[[ Source data open ]]

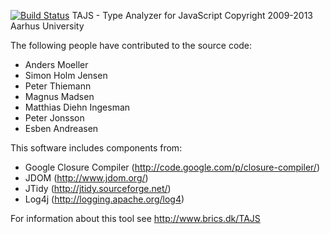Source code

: [![Build Status](https://travis-ci.org/esbena/TAJS.svg?branch=master)](https://travis-ci.org/esbena/TAJS)
TAJS - Type Analyzer for JavaScript
Copyright 2009-2013 Aarhus University

The following people have contributed to the source code:
- Anders Moeller
- Simon Holm Jensen
- Peter Thiemann
- Magnus Madsen
- Matthias Diehn Ingesman
- Peter Jonsson
- Esben Andreasen

This software includes components from:
- Google Closure Compiler (http://code.google.com/p/closure-compiler/)
- JDOM (http://www.jdom.org/)
- JTidy (http://jtidy.sourceforge.net/)
- Log4j (http://logging.apache.org/log4)

For information about this tool see http://www.brics.dk/TAJS

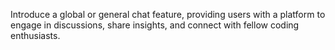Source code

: Introduce a global or general chat feature, providing users with a platform to engage in discussions, share insights, and connect with fellow coding enthusiasts.
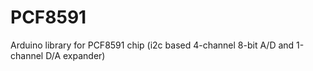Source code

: # PCF8591
Arduino library for PCF8591 chip (i2c based 4-channel 8-bit A/D and 1-channel D/A expander)
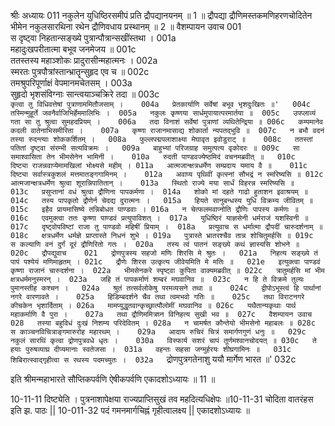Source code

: श्रीः
अध्यायः 011
नकुलेन युधिष्ठिरसमीपं प्रति द्रौपद्यानयनम् ॥ 1 ॥ द्रौपद्या द्रौणिमस्तकमणिहरणचोदितेन भीमेन नकुलसारथिना रथेन द्रौणिवधाय प्रस्थानम् ॥ 2 ॥
वैशम्पायन उवाच 	001  
स दृष्ट्वा निहतान्सङ्ख्ये पुत्रान्पौत्रान्सखींस्तथा ।	001a  
महादुःखपरीतात्मा बभूव जनमेजय ॥	001c  
ततस्तस्य महाञ्शोकः प्रादुरासीन्महात्मनः ।	002a  
स्मरतः पुत्रपौत्रांस्तान्भ्रातॄन्सुहृद एव च ॥	002c  
तमश्रुपरिपूर्णाक्षं वेपमानमचेतसम् ।	003a  
सुहृदो भृशसंविग्नाः सान्त्वयाञ्चक्रिरे तदा ॥	003c  
`कृत्वा तु विधिवत्तेषां पुत्राणाममितौजसाम् ।	004a  
प्रेतकार्याणि सर्वेषां बभूव भृशदुःखितः ॥'	004c  
तस्मिन्मुहूर्ते जवनैर्वाजिभिर्हेममालिभिः ।	005a  
नकुलः कृष्णया सार्धमुपायात्परमार्तया ॥	005c  
उपप्लाव्यं गता सा तु श्रुत्वा सुमहदप्रियम् ।	006a  
तदा विनाशं सर्वेषां पुत्राणां व्यथितेन्द्रिया ॥	006c  
कम्पमानेव कदली वातेनाभिसमीरिता ।	007a  
कृष्णा राजानमासाद्य शोकार्ता न्यपतद्भुवि ॥	007c  
न बभौ वदनं तस्या रुदन्त्याः शोककर्शितम् ।	008a  
फुल्लपद्मपलाशाक्ष्या मेघावृत इवोडुराट् ॥	008c  
ततस्तां पतितां दृष्ट्वा संरम्भी सत्यविक्रमः ।	009a  
बाहुभ्यां परिजग्राह समुत्पत्य वृकोदरः ॥	009c  
सा समाश्वासिता तेन भीमसेनेन भामिनी ।	010a  
रुदती पाण्डवज्येष्ठमिदं वचनमब्रवीत् ॥	010c  
दिष्ट्या राजन्नवाप्येमामखिलां भोक्ष्यसे महीम् ।	011a  
आत्मजान्क्षत्रधर्मेण सम्प्रदाय यमाय वै ॥	011c  
दिष्ट्या सर्वास्त्रकुशलं मत्तमातङ्गगामिनम् ।	012a  
अवाप्य पृथिवीं कृत्स्नां सौभद्रं न स्मरिष्यसि ॥	012c  
आत्मजान्क्षत्रधर्मेण श्रुत्वा शूरान्निपातितान् ।	013a  
स्थितो राज्ये मया सार्धं विहरन्न स्मरिष्यसि ॥	013c  
प्रसुप्तानां वधं श्रुत्वा द्रौणिना पापकर्मणा ।	014a  
शोको मां दहते गाढो हुताशन इवाश्रयम् ॥	014c  
तस्य पापकृतो द्रौणेर्न चेदद्य दुरात्मनः ।	015a  
हियते सानुबन्धस्य युधि विक्रम्य जीवितम् ॥	015c  
इहैव प्रायमासिष्ये तन्निबोधत पाण्डवाः ।	016a  
न चेत्फलमवाप्नोति द्रौणिः पापस्य कर्मणः ॥	016c  
एवमुक्त्वा ततः कृष्णा पाण्डवं प्रत्युपाविशत् ।	017a  
युधिष्ठिरं याज्ञसेनी धर्मराजं यशस्विनी ॥	017c  
दृष्ट्वोपविष्टां राजा तु पाण्डवो महिषीं प्रियाम् ।	018a  
प्रत्युवाच स धर्मात्मा द्रौपदीं चारुदर्शनाम् ॥	018c  
क्षत्रधर्मेण धर्मज्ञे प्राप्तास्ते निधनं शुभे ।	019a  
पुत्रास्ते भ्रातरश्चैव तान्न शोचितुमर्हसि ॥	019c  
स कल्याणि वनं दुर्गं दूरं द्रौणिरितो गतः ।	020a  
तस्य त्वं पातनं सङ्ख्ये कथं ज्ञास्यसि शोभने ॥	020c  
द्रौपद्युवाच 	021  
द्रोणपुत्रस्य सहजो मणिः शिरसि मे श्रुतः ।	021a  
निहत्य सङ्ख्ये तं पापं पश्येयं मणिमाहृतम् ।	021c  
द्रौणेः शिरस उत्कृत्य जीवेयमिति मे मतिः ॥	021e  
इत्युक्त्वा पाण्डवं कृष्णा राजानं चारुदर्शना ।	022a  
भीमसेनकरे स्पृष्ट्वा कुपिता वाक्यमब्रवीत् ॥	022c  
त्रातुमर्हसि मां भीम क्षत्रधर्ममनुस्मरन् ।	023a  
जहि तं पापकर्माणं शम्बरं मघवानिव ॥	023c  
न हि ते विक्रमे तुल्यः पुमानस्तीह कश्चन ।	024a  
श्रुतं तत्सर्वलोकेषु परमव्यसने तथा ॥	024c  
द्वीपोऽभूस्त्वं हि पार्थानां नगरे वारणावते ।	025a  
हिडिम्बदर्शने चैव तथा त्वमभवो गतिः ॥	025c  
तथा विराटनगरे कीचकेन भृशार्दिताम् ।	026a  
मामप्युद्धृतवान्कृच्छ्रात्पौलोमीं मघवानिव ॥	026c  
यथैतान्यकृथाः पार्थ महाकर्माणि वै पुरा ।	027a  
तथा द्रौणिममित्रघ्न विनिहत्य सुखी भव ॥	027c  
वैशम्पायन उवाच 	028  
तस्या बहुविधं दुःखं निशम्य परिदेवितम् ।	028a  
न चामर्षत कौन्तेयो भीमसेनो महाबलः ॥	028c  
स काञ्चनविचित्राङ्गमारुरोह महारथम् ।	029a  
आदाय रुचिरं चित्रं समार्गणगुणं धनुः ॥	029c  
नकुलं सारथिं कृत्वा द्रोणपुत्रवधे धृतः ।	030a  
विस्फार्य सशरं चापं तूर्णमश्वानचोदयत् ॥	030c  
ते हयाः पुरुषव्याघ्र दीप्यमानाः स्वतेजसा ।	031a  
वहन्तः सहसा जग्मुर्हरयः शीघ्रगामिनः ॥	031c  
शिबिरात्स्वाद्गृहीत्वा स रथस्य पदमच्युतः ।	032a  
`द्रोणपुत्रगतेनाशु ययौ मार्गेण भारत ॥'	032c  

इति श्रीमन्महाभारते सौप्तिकपर्वणि ऐषीकपर्वणि एकादशोऽध्यायः ॥ 11 ॥

10-11-11 दिष्ट्येति । पुत्रनाशापेक्षया राज्यप्राप्तिसुखं तव महदित्यधिक्षेपः ॥10-11-31 चोदिता वातरंहस इति झ. पाठः || 10-011-32 पदं गमनमार्गचिह्नं गृहीत्वालक्ष्य || एकादशोऽध्यायः ॥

[[ Source data closed ]]

**Assignment**
Begin at the line in the entries above that has "fellow coding enthusiasts.", stop after the line that has "सा समाश्वासिता तेन", and output exactly those lines without pictures.

**The completed task**
: Introduce a global or general chat feature, providing users with a platform to engage in discussions, share insights, and connect with fellow coding enthusiasts.
Source code

: # PCF8591
Arduino library for PCF8591 chip (i2c based 4-channel 8-bit A/D and 1-channel D/A expander)
Source code

: श्रीः
अध्यायः 011
नकुलेन युधिष्ठिरसमीपं प्रति द्रौपद्यानयनम् ॥ 1 ॥ द्रौपद्या द्रौणिमस्तकमणिहरणचोदितेन भीमेन नकुलसारथिना रथेन द्रौणिवधाय प्रस्थानम् ॥ 2 ॥
वैशम्पायन उवाच 	001  
स दृष्ट्वा निहतान्सङ्ख्ये पुत्रान्पौत्रान्सखींस्तथा ।	001a  
महादुःखपरीतात्मा बभूव जनमेजय ॥	001c  
ततस्तस्य महाञ्शोकः प्रादुरासीन्महात्मनः ।	002a  
स्मरतः पुत्रपौत्रांस्तान्भ्रातॄन्सुहृद एव च ॥	002c  
तमश्रुपरिपूर्णाक्षं वेपमानमचेतसम् ।	003a  
सुहृदो भृशसंविग्नाः सान्त्वयाञ्चक्रिरे तदा ॥	003c  
`कृत्वा तु विधिवत्तेषां पुत्राणाममितौजसाम् ।	004a  
प्रेतकार्याणि सर्वेषां बभूव भृशदुःखितः ॥'	004c  
तस्मिन्मुहूर्ते जवनैर्वाजिभिर्हेममालिभिः ।	005a  
नकुलः कृष्णया सार्धमुपायात्परमार्तया ॥	005c  
उपप्लाव्यं गता सा तु श्रुत्वा सुमहदप्रियम् ।	006a  
तदा विनाशं सर्वेषां पुत्राणां व्यथितेन्द्रिया ॥	006c  
कम्पमानेव कदली वातेनाभिसमीरिता ।	007a  
कृष्णा राजानमासाद्य शोकार्ता न्यपतद्भुवि ॥	007c  
न बभौ वदनं तस्या रुदन्त्याः शोककर्शितम् ।	008a  
फुल्लपद्मपलाशाक्ष्या मेघावृत इवोडुराट् ॥	008c  
ततस्तां पतितां दृष्ट्वा संरम्भी सत्यविक्रमः ।	009a  
बाहुभ्यां परिजग्राह समुत्पत्य वृकोदरः ॥	009c  
सा समाश्वासिता तेन भीमसेनेन भामिनी ।	010a  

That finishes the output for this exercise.